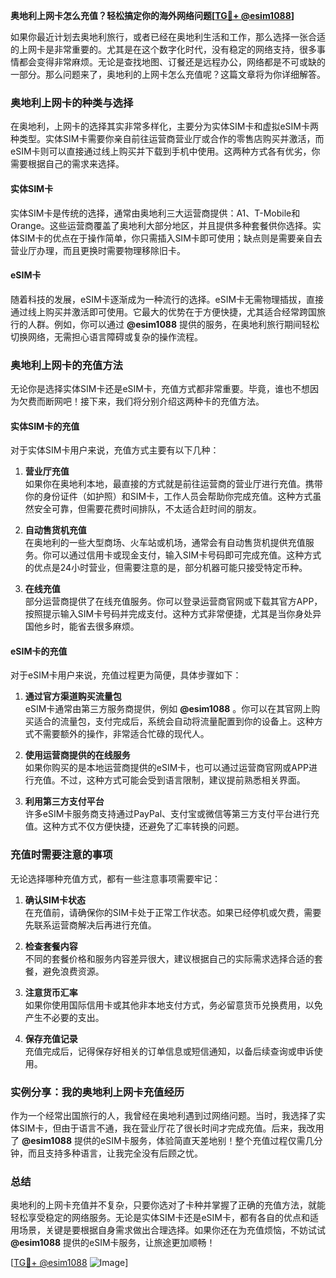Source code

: **奥地利上网卡怎么充值？轻松搞定你的海外网络问题[[TG💪+ @esim1088](https://t.me/s/esim1088)]**

如果你最近计划去奥地利旅行，或者已经在奥地利生活和工作，那么选择一张合适的上网卡是非常重要的。尤其是在这个数字化时代，没有稳定的网络支持，很多事情都会变得非常麻烦。无论是查找地图、订餐还是远程办公，网络都是不可或缺的一部分。那么问题来了，奥地利的上网卡怎么充值呢？这篇文章将为你详细解答。

### 奥地利上网卡的种类与选择

在奥地利，上网卡的选择其实非常多样化，主要分为实体SIM卡和虚拟eSIM卡两种类型。实体SIM卡需要你亲自前往运营商营业厅或合作的零售店购买并激活，而eSIM卡则可以直接通过线上购买并下载到手机中使用。这两种方式各有优劣，你需要根据自己的需求来选择。

#### 实体SIM卡

实体SIM卡是传统的选择，通常由奥地利三大运营商提供：A1、T-Mobile和Orange。这些运营商覆盖了奥地利大部分地区，并且提供多种套餐供你选择。实体SIM卡的优点在于操作简单，你只需插入SIM卡即可使用；缺点则是需要亲自去营业厅办理，而且更换时需要物理移除旧卡。

#### eSIM卡

随着科技的发展，eSIM卡逐渐成为一种流行的选择。eSIM卡无需物理插拔，直接通过线上购买并激活即可使用。它最大的优势在于方便快捷，尤其适合经常跨国旅行的人群。例如，你可以通过 **@esim1088** 提供的服务，在奥地利旅行期间轻松切换网络，无需担心语言障碍或复杂的操作流程。

### 奥地利上网卡的充值方法

无论你是选择实体SIM卡还是eSIM卡，充值方式都非常重要。毕竟，谁也不想因为欠费而断网吧！接下来，我们将分别介绍这两种卡的充值方法。

#### 实体SIM卡的充值

对于实体SIM卡用户来说，充值方式主要有以下几种：

1. **营业厅充值**  
   如果你在奥地利本地，最直接的方式就是前往运营商的营业厅进行充值。携带你的身份证件（如护照）和SIM卡，工作人员会帮助你完成充值。这种方式虽然安全可靠，但需要花费时间排队，不太适合赶时间的朋友。

2. **自动售货机充值**  
   在奥地利的一些大型商场、火车站或机场，通常会有自动售货机提供充值服务。你可以通过信用卡或现金支付，输入SIM卡号码即可完成充值。这种方式的优点是24小时营业，但需要注意的是，部分机器可能只接受特定币种。

3. **在线充值**  
   部分运营商提供了在线充值服务。你可以登录运营商官网或下载其官方APP，按照提示输入SIM卡号码并完成支付。这种方式非常便捷，尤其是当你身处异国他乡时，能省去很多麻烦。

#### eSIM卡的充值

对于eSIM卡用户来说，充值过程更为简便，具体步骤如下：

1. **通过官方渠道购买流量包**  
   eSIM卡通常由第三方服务商提供，例如 **@esim1088** 。你可以在其官网上购买适合的流量包，支付完成后，系统会自动将流量配置到你的设备上。这种方式不需要额外的操作，非常适合忙碌的现代人。

2. **使用运营商提供的在线服务**  
   如果你购买的是本地运营商提供的eSIM卡，也可以通过运营商官网或APP进行充值。不过，这种方式可能会受到语言限制，建议提前熟悉相关界面。

3. **利用第三方支付平台**  
   许多eSIM卡服务商支持通过PayPal、支付宝或微信等第三方支付平台进行充值。这种方式不仅方便快捷，还避免了汇率转换的问题。

### 充值时需要注意的事项

无论选择哪种充值方式，都有一些注意事项需要牢记：

1. **确认SIM卡状态**  
   在充值前，请确保你的SIM卡处于正常工作状态。如果已经停机或欠费，需要先联系运营商解决后再进行充值。

2. **检查套餐内容**  
   不同的套餐价格和服务内容差异很大，建议根据自己的实际需求选择合适的套餐，避免浪费资源。

3. **注意货币汇率**  
   如果你使用国际信用卡或其他非本地支付方式，务必留意货币兑换费用，以免产生不必要的支出。

4. **保存充值记录**  
   充值完成后，记得保存好相关的订单信息或短信通知，以备后续查询或申诉使用。

### 实例分享：我的奥地利上网卡充值经历

作为一个经常出国旅行的人，我曾经在奥地利遇到过网络问题。当时，我选择了实体SIM卡，但由于语言不通，我在营业厅花了很长时间才完成充值。后来，我改用了 **@esim1088** 提供的eSIM卡服务，体验简直天差地别！整个充值过程仅需几分钟，而且支持多种语言，让我完全没有后顾之忧。

### 总结

奥地利的上网卡充值并不复杂，只要你选对了卡种并掌握了正确的充值方法，就能轻松享受稳定的网络服务。无论是实体SIM卡还是eSIM卡，都有各自的优点和适用场景，关键是要根据自身需求做出合理选择。如果你还在为充值烦恼，不妨试试 **@esim1088** 提供的eSIM卡服务，让旅途更加顺畅！

[[TG💪+ @esim1088](https://t.me/s/esim1088) ![Image](https://i.postimg.cc/4NQfJmqS/Snipaste-2025-05-13-00-14-12.png)]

__________________________________________________

▸ REQUIRED WORK
Transcribe the records verbatim, excluding pictures.

▸ OUTPUT BELOW
Source code

: **奥地利上网卡怎么充值？轻松搞定你的海外网络问题[[TG💪+ @esim1088](https://t.me/s/esim1088)]**

如果你最近计划去奥地利旅行，或者已经在奥地利生活和工作，那么选择一张合适的上网卡是非常重要的。尤其是在这个数字化时代，没有稳定的网络支持，很多事情都会变得非常麻烦。无论是查找地图、订餐还是远程办公，网络都是不可或缺的一部分。那么问题来了，奥地利的上网卡怎么充值呢？这篇文章将为你详细解答。

### 奥地利上网卡的种类与选择

在奥地利，上网卡的选择其实非常多样化，主要分为实体SIM卡和虚拟eSIM卡两种类型。实体SIM卡需要你亲自前往运营商营业厅或合作的零售店购买并激活，而eSIM卡则可以直接通过线上购买并下载到手机中使用。这两种方式各有优劣，你需要根据自己的需求来选择。

#### 实体SIM卡

实体SIM卡是传统的选择，通常由奥地利三大运营商提供：A1、T-Mobile和Orange。这些运营商覆盖了奥地利大部分地区，并且提供多种套餐供你选择。实体SIM卡的优点在于操作简单，你只需插入SIM卡即可使用；缺点则是需要亲自去营业厅办理，而且更换时需要物理移除旧卡。

#### eSIM卡

随着科技的发展，eSIM卡逐渐成为一种流行的选择。eSIM卡无需物理插拔，直接通过线上购买并激活即可使用。它最大的优势在于方便快捷，尤其适合经常跨国旅行的人群。例如，你可以通过 **@esim1088** 提供的服务，在奥地利旅行期间轻松切换网络，无需担心语言障碍或复杂的操作流程。

### 奥地利上网卡的充值方法

无论你是选择实体SIM卡还是eSIM卡，充值方式都非常重要。毕竟，谁也不想因为欠费而断网吧！接下来，我们将分别介绍这两种卡的充值方法。

#### 实体SIM卡的充值

对于实体SIM卡用户来说，充值方式主要有以下几种：

1. **营业厅充值**  
   如果你在奥地利本地，最直接的方式就是前往运营商的营业厅进行充值。携带你的身份证件（如护照）和SIM卡，工作人员会帮助你完成充值。这种方式虽然安全可靠，但需要花费时间排队，不太适合赶时间的朋友。

2. **自动售货机充值**  
   在奥地利的一些大型商场、火车站或机场，通常会有自动售货机提供充值服务。你可以通过信用卡或现金支付，输入SIM卡号码即可完成充值。这种方式的优点是24小时营业，但需要注意的是，部分机器可能只接受特定币种。

3. **在线充值**  
   部分运营商提供了在线充值服务。你可以登录运营商官网或下载其官方APP，按照提示输入SIM卡号码并完成支付。这种方式非常便捷，尤其是当你身处异国他乡时，能省去很多麻烦。

#### eSIM卡的充值

对于eSIM卡用户来说，充值过程更为简便，具体步骤如下：

1. **通过官方渠道购买流量包**  
   eSIM卡通常由第三方服务商提供，例如 **@esim1088** 。你可以在其官网上购买适合的流量包，支付完成后，系统会自动将流量配置到你的设备上。这种方式不需要额外的操作，非常适合忙碌的现代人。

2. **使用运营商提供的在线服务**  
   如果你购买的是本地运营商提供的eSIM卡，也可以通过运营商官网或APP进行充值。不过，这种方式可能会受到语言限制，建议提前熟悉相关界面。

3. **利用第三方支付平台**  
   许多eSIM卡服务商支持通过PayPal、支付宝或微信等第三方支付平台进行充值。这种方式不仅方便快捷，还避免了汇率转换的问题。

### 充值时需要注意的事项

无论选择哪种充值方式，都有一些注意事项需要牢记：

1. **确认SIM卡状态**  
   在充值前，请确保你的SIM卡处于正常工作状态。如果已经停机或欠费，需要先联系运营商解决后再进行充值。

2. **检查套餐内容**  
   不同的套餐价格和服务内容差异很大，建议根据自己的实际需求选择合适的套餐，避免浪费资源。

3. **注意货币汇率**  
   如果你使用国际信用卡或其他非本地支付方式，务必留意货币兑换费用，以免产生不必要的支出。

4. **保存充值记录**  
   充值完成后，记得保存好相关的订单信息或短信通知，以备后续查询或申诉使用。

### 实例分享：我的奥地利上网卡充值经历

作为一个经常出国旅行的人，我曾经在奥地利遇到过网络问题。当时，我选择了实体SIM卡，但由于语言不通，我在营业厅花了很长时间才完成充值。后来，我改用了 **@esim1088** 提供的eSIM卡服务，体验简直天差地别！整个充值过程仅需几分钟，而且支持多种语言，让我完全没有后顾之忧。

### 总结

奥地利的上网卡充值并不复杂，只要你选对了卡种并掌握了正确的充值方法，就能轻松享受稳定的网络服务。无论是实体SIM卡还是eSIM卡，都有各自的优点和适用场景，关键是要根据自身需求做出合理选择。如果你还在为充值烦恼，不妨试试 **@esim1088** 提供的eSIM卡服务，让旅途更加顺畅！

[[TG💪+ @esim1088](https://t.me/s/esim1088) ![Image](https://i.postimg.cc/4NQfJmqS/Snipaste-2025-05-13-00-14-12.png)]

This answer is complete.